The lawyer was alluding to a rumored indiscretion from Lifson's youth. The story, passed around by hobbyists, was that in the 1970s Lifson had been caught stealing from the New York Public Library's Albert G. Spalding collection of historical baseballiana. And as Lifson struggled to collect the balance of his court judgment against Nash -- $256,000 plus interest, which was accruing by the day -- Nash spied an opportunity in the old rumor. Given the large amounts of material stolen from the Spalding Collection in the 1970s and '80s, at least some of which has appeared to circulate through auction houses, Nash thought that the alleged incident involving Lifson must have been only the tip of a larcenous iceberg. He began to concentrate his energies on finding evidence to support this. When Sports Illustrated first contacted Nash earlier this year, his e-mailed response included a reference to Lifson's alleged "thefts from the Spalding and Chadwick Baseball Collections at the New York Public Library." He also cited articles in early July in The New York Times and Boston Herald about objects that were turning up on the market that had supposedly been stolen from the New York and Boston public libraries and the probate court in Suffolk County, Mass. Some of the items seemed to have once been owned by Barry Halper. Later that month, in New York, Nash turned over to the FBI at least one object he alleged was stolen: an 1889 letter to Harry Wright from the player George Stallings, which Nash's friend Al Angelo had purchased in May from Robert Edward Auctions -- Lifson's operation. (Lifson told SI he has "no knowledge of the letter being stolen" but that he is fully cooperating with the investigation into the letter's provenance.)
Lifson, addressing the rumor of the library theft publicly for the first time, confirms that a kernel of it is true: Thirty-two years ago, he says, he was a precocious minor with too much money and freedom; one day while doing research at the library, high on a mix of drugs and alcohol, he secreted two photographs under a piece of cardboard attached to the outside of his briefcase. He was caught before he could leave the room. Other than one group school trip to the library, Lifson says, he had never been there before, and he has never been there since. The incident is embarrassing to talk about, Lifson continues, but it was also a life-changing experience. Now he is a virtual teetotaler. He has served as a consultant to the FBI in a number of memorabilia-related cases and is proud to have played a role in bringing at least some reform to the hobby. "Even I can't believe what is possible to do from my basement sometimes," Lifson says.
As for Nash, whom he calls "diabolical," Lifson says: "For it to be [him] trying to knock me down and undermine my credibility is almost a badge of honor. This is the greatest mystery of my life. It's like I'm dealing with an evil superhero from Batman. If I wasn't the target, it would be a lot more fun."

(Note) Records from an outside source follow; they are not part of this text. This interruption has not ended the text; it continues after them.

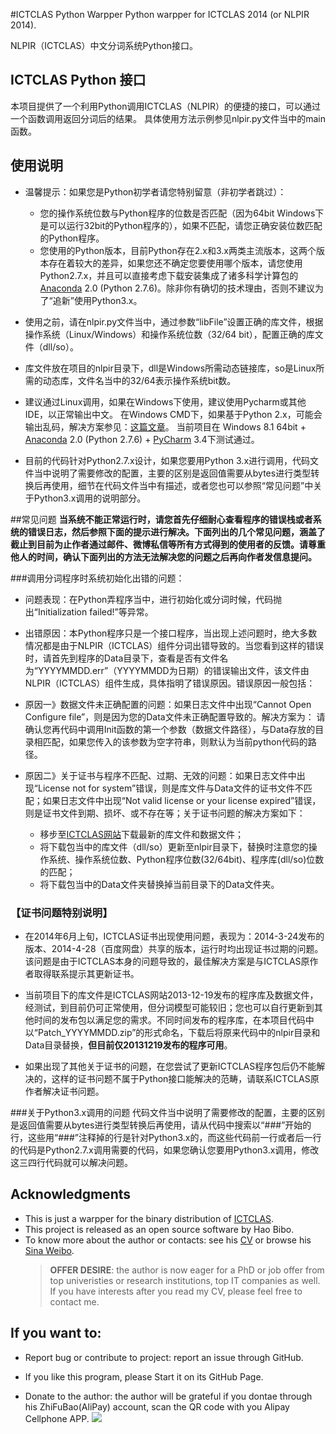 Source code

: #ICTCLAS Python Warpper
Python warpper for ICTCLAS 2014 (or NLPIR 2014).

NLPIR（ICTCLAS）中文分词系统Python接口。

## ICTCLAS Python 接口
本项目提供了一个利用Python调用ICTCLAS（NLPIR）的便捷的接口，可以通过一个函数调用返回分词后的结果。
具体使用方法示例参见nlpir.py文件当中的main函数。

## 使用说明 ##
* 温馨提示：如果您是Python初学者请您特别留意（非初学者跳过）：
	* 您的操作系统位数与Python程序的位数是否匹配（因为64bit Windows下是可以运行32bit的Python程序的），如果不匹配，请您正确安装位数匹配的Python程序。
	* 您使用的Python版本，目前Python存在2.x和3.x两类主流版本，这两个版本存在着较大的差异，如果您还不确定您要使用哪个版本，请您使用Python2.7.x，并且可以直接考虑下载安装集成了诸多科学计算包的[Anaconda](https://store.continuum.io/cshop/anaconda/) 2.0 (Python 2.7.6)。除非你有确切的技术理由，否则不建议为了“追新”使用Python3.x。

* 使用之前，请在nlpir.py文件当中，通过参数“libFile”设置正确的库文件，根据操作系统（Linux/Windows）和操作系统位数（32/64 bit），配置正确的库文件（dll/so）。

* 库文件放在项目的nlpir目录下，dll是Windows所需动态链接库，so是Linux所需的动态库，文件名当中的32/64表示操作系统bit数。


* 建议通过Linux调用，如果在Windows下使用，建议使用Pycharm或其他IDE，以正常输出中文。 在Windows CMD下，如果基于Python 2.x，可能会输出乱码，解决方案参见：[这篇文章](http://apoo.bokee.com/7028948.html)。
 当前项目在 Windows 8.1 64bit + [Anaconda](https://store.continuum.io/cshop/anaconda/) 2.0 (Python 2.7.6) + [PyCharm](http://www.jetbrains.com/pycharm/) 3.4下测试通过。

* 目前的代码针对Python2.7.x设计，如果您要用Python 3.x进行调用，代码文件当中说明了需要修改的配置，主要的区别是返回值需要从bytes进行类型转换后再使用，细节在代码文件当中有描述，或者您也可以参照“常见问题”中关于Python3.x调用的说明部分。

##常见问题
**当系统不能正常运行时，请您首先仔细耐心查看程序的错误栈或者系统的错误日志，然后参照下面的提示进行解决。下面列出的几个常见问题，涵盖了截止到目前为止作者通过邮件、微博私信等所有方式得到的使用者的反馈。请尊重他人的时间，确认下面列出的方法无法解决您的问题之后再向作者发信息提问。**

###调用分词程序时系统初始化出错的问题：
* 问题表现：在Python弄程序当中，进行初始化或分词时候，代码抛出“Initialization failed!”等异常。

* 出错原因：本Python程序只是一个接口程序，当出现上述问题时，绝大多数情况都是由于NLPIR（ICTCLAS）组件分词出错导致的。当您看到这样的错误时，请首先到程序的Data目录下，查看是否有文件名为“YYYYMMDD.err”（YYYYMMDD为日期）的错误输出文件，该文件由NLPIR（ICTCLAS）组件生成，具体指明了错误原因。错误原因一般包括：

* 原因一》数据文件未正确配置的问题：如果日志文件中出现“Cannot Open Configure file”，则是因为您的Data文件未正确配置导致的。解决方案为：	请确认您再代码中调用Init函数的第一个参数（数据文件路径），与Data存放的目录相匹配，如果您传入的该参数为空字符串，则默认为当前python代码的路径。

* 原因二》关于证书与程序不匹配、过期、无效的问题：如果日志文件中出现“License not for system”错误，则是库文件与Data文件的证书文件不匹配；如果日志文件中出现“Not valid license or your license expired”错误，则是证书文件到期、损坏、或不存在等；关于证书问题的解决方案如下：
	* 移步至[ICTCLAS网站](http://ictclas.nlpir.org/)下载最新的库文件和数据文件；
	* 将下载包当中的库文件（dll/so）更新至nlpir目录下，替换时注意您的操作系统、操作系统位数、Python程序位数(32/64bit)、程序库(dll/so)位数的匹配；
	* 将下载包当中的Data文件夹替换掉当前目录下的Data文件夹。

### **【证书问题特别说明】** ###
* 在2014年6月上旬，ICTCLAS证书出现使用问题，表现为：2014-3-24发布的版本、2014-4-28（百度网盘）共享的版本，运行时均出现证书过期的问题。该问题是由于ICTCLAS本身的问题导致的，最佳解决方案是与ICTCLAS原作者取得联系提示其更新证书。

* 当前项目下的库文件是ICTCLAS网站2013-12-19发布的程序库及数据文件，经测试，到目前仍可正常使用，但分词模型可能较旧；您也可以自行更新到其他时间的发布包以满足您的需求。不同时间发布的程序库，在本项目代码中以“Patch_YYYYMMDD.zip”的形式命名，下载后将原来代码中的nlpir目录和Data目录替换，**但目前仅20131219发布的程序可用**。

* 如果出现了其他关于证书的问题，在您尝试了更新ICTCLAS程序包后仍不能解决的，这样的证书问题不属于Python接口能解决的范畴，请联系ICTCLAS原作者解决证书问题。

###关于Python3.x调用的问题
代码文件当中说明了需要修改的配置，主要的区别是返回值需要从bytes进行类型转换后再使用，请从代码中搜索以“###”开始的行，这些用“###”注释掉的行是针对Python3.x的，而这些代码前一行或者后一行的代码是Python2.7.x调用需要的代码，如果您确认您要用Python3.x调用，修改这三四行代码就可以解决问题。

## Acknowledgments
* This is just a warpper for the binary distribution of [ICTCLAS](http://ictclas.nlpir.org/).
* This project is released as an open source software by Hao Bibo.
* To know more about the author or contacts: see his [CV](http://en.wikipedia.org/wiki/User:Haobibo) or browse his [Sina Weibo](http://weibo.com/peteraeon).
    > **OFFER DESIRE**: the author is now eager for a PhD or job offer from top univeristies or research institutions, top IT companies as well. If you have interests after you read my CV, please feel free to contact me.

## If you want to:
* Report bug or contribute to project: report an issue through GitHub.

* If you like this program, please Start it on its GitHub Page.

* Donate to the author: the author will be grateful if you dontae through his ZhiFuBao(AliPay) account, scan the QR code with you Alipay Cellphone APP.
![](https://raw.githubusercontent.com/haobibo/ICTCLAS_Python_Warpper/master/AliPay-Peter_Howe.png)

The FBI, according to two hobby insiders who have been interviewed by agents, is investigating whether Nash sold forged memorabilia. But Nash's most immediate problem is how to make a living. His Cooperstown house is in foreclosure, and he recently lost another skirmish with Lifson over the glove and ball belonging to Fred Tenney that Nash had put up as collateral. Carroll Tenney, a researcher and distant relative of Fred's who had been given the items by Fred's granddaughter, had seen the objects in a Lifson catalog and said he had only lent them to Nash for his Royal Rooters documentary. Over Nash's objections, the New Jersey judge declared Lifson free to return the objects to Carroll Tenney, effectively finding that they had never belonged to Nash. (The same day, the judge issued the arrest warrant for Nash, which remains in force and could be exercised at any time by law enforcement.)
Nash still owes Lifson the $256,000 plus interest and attorneys' fees, and all of Nash's income from the Boston bar -- more than $25,000 so far this year -- is being diverted to the auctioneer. Lifson also has a second mortgage on Nash's foreclosed house, is going after at least one valuable piece of memorabilia Nash still owns and may seek to attach Nash's 3rd Bass royalties.
Nash, for his part, dismisses a suggestion that a 3rd Bass reunion might help solve some of his problems. "Serch has asked me to do certain things," Nash says. "It's not like there's any huge money in doing it. There's a lot of interest, but I mean, it's nothing I have that much of an interest [in]."
On the other hand, he doesn't see baseball memorabilia as a way out either. "I have to say," Nash says, "I'm kind of getting soured on collections."